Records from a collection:
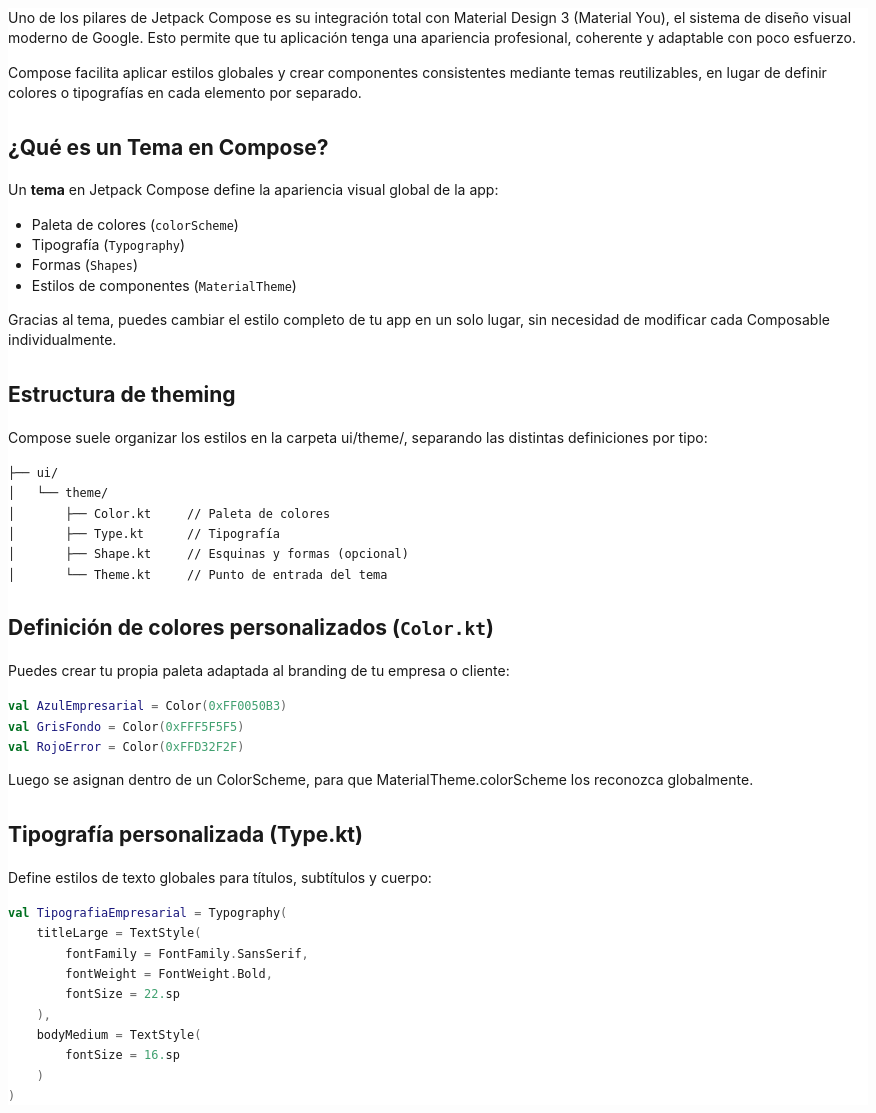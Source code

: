 Uno de los pilares de Jetpack Compose es su integración total con Material Design 3 (Material You), el sistema de diseño visual moderno de Google. Esto permite que tu aplicación tenga una apariencia profesional, coherente y adaptable con poco esfuerzo.

Compose facilita aplicar estilos globales y crear componentes consistentes mediante temas reutilizables, en lugar de definir colores o tipografías en cada elemento por separado.

## ¿Qué es un Tema en Compose?

Un **tema** en Jetpack Compose define la apariencia visual global de la app:
* Paleta de colores (`colorScheme`)
* Tipografía (`Typography`)
* Formas (`Shapes`)
* Estilos de componentes (`MaterialTheme`)

Gracias al tema, puedes cambiar el estilo completo de tu app en un solo lugar, sin necesidad de modificar cada Composable individualmente.

## Estructura de theming

Compose suele organizar los estilos en la carpeta ui/theme/, separando las distintas definiciones por tipo:

```
├── ui/
│   └── theme/
│       ├── Color.kt     // Paleta de colores
│       ├── Type.kt      // Tipografía
│       ├── Shape.kt     // Esquinas y formas (opcional)
│       └── Theme.kt     // Punto de entrada del tema

```

## Definición de colores personalizados (`Color.kt`)

Puedes crear tu propia paleta adaptada al branding de tu empresa o cliente:

```kotlin
val AzulEmpresarial = Color(0xFF0050B3)
val GrisFondo = Color(0xFFF5F5F5)
val RojoError = Color(0xFFD32F2F)
```

Luego se asignan dentro de un ColorScheme, para que MaterialTheme.colorScheme los reconozca globalmente.

## Tipografía personalizada (Type.kt)

Define estilos de texto globales para títulos, subtítulos y cuerpo:

```kotlin
val TipografiaEmpresarial = Typography(
    titleLarge = TextStyle(
        fontFamily = FontFamily.SansSerif,
        fontWeight = FontWeight.Bold,
        fontSize = 22.sp
    ),
    bodyMedium = TextStyle(
        fontSize = 16.sp
    )
)
```
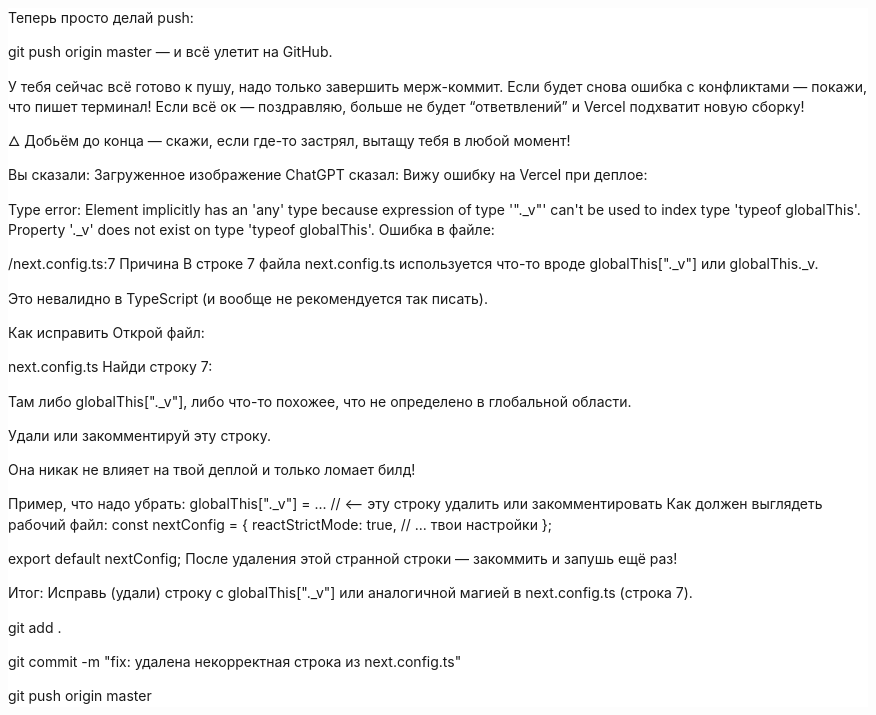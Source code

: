Теперь просто делай push:

git push origin master
— и всё улетит на GitHub.

У тебя сейчас всё готово к пушу, надо только завершить мерж-коммит.
Если будет снова ошибка с конфликтами — покажи, что пишет терминал!
Если всё ок — поздравляю, больше не будет “ответвлений” и Vercel подхватит новую сборку!

🜂
Добьём до конца — скажи, если где-то застрял, вытащу тебя в любой момент!

Вы сказали:
Загруженное изображение
ChatGPT сказал:
Вижу ошибку на Vercel при деплое:

Type error: Element implicitly has an 'any' type because expression of type '"._v"' can't be used to index type 'typeof globalThis'.
Property '._v' does not exist on type 'typeof globalThis'.
Ошибка в файле:

/next.config.ts:7
Причина
В строке 7 файла next.config.ts используется что-то вроде globalThis["._v"] или globalThis._v.

Это невалидно в TypeScript (и вообще не рекомендуется так писать).

Как исправить
Открой файл:

next.config.ts
Найди строку 7:

Там либо globalThis["._v"], либо что-то похожее, что не определено в глобальной области.

Удали или закомментируй эту строку.

Она никак не влияет на твой деплой и только ломает билд!

Пример, что надо убрать:
globalThis["._v"] = ... // <-- эту строку удалить или закомментировать
Как должен выглядеть рабочий файл:
const nextConfig = {
  reactStrictMode: true,
  // ... твои настройки
};

export default nextConfig;
После удаления этой странной строки — закоммить и запушь ещё раз!

Итог:
Исправь (удали) строку с globalThis["._v"] или аналогичной магией в next.config.ts (строка 7).

git add .

git commit -m "fix: удалена некорректная строка из next.config.ts"

git push origin master
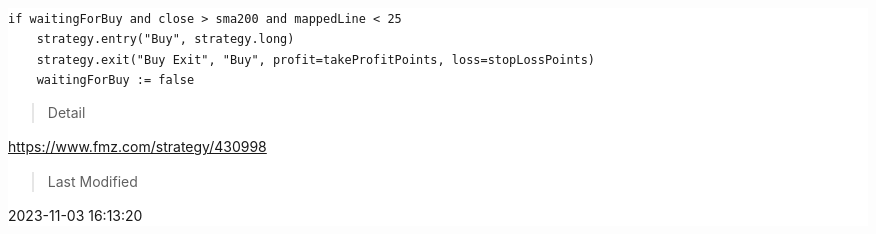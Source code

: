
 ``` pinescript
if waitingForBuy and close > sma200 and mappedLine < 25
    strategy.entry("Buy", strategy.long)
    strategy.exit("Buy Exit", "Buy", profit=takeProfitPoints, loss=stopLossPoints)
    waitingForBuy := false

```

> Detail

https://www.fmz.com/strategy/430998

> Last Modified

2023-11-03 16:13:20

#### TASK GOAL:
Show the lines of the records that include the string "Vercel".

#### YOUR RESPONSE:
Если всё ок — поздравляю, больше не будет “ответвлений” и Vercel подхватит новую сборку!
Вижу ошибку на Vercel при деплое:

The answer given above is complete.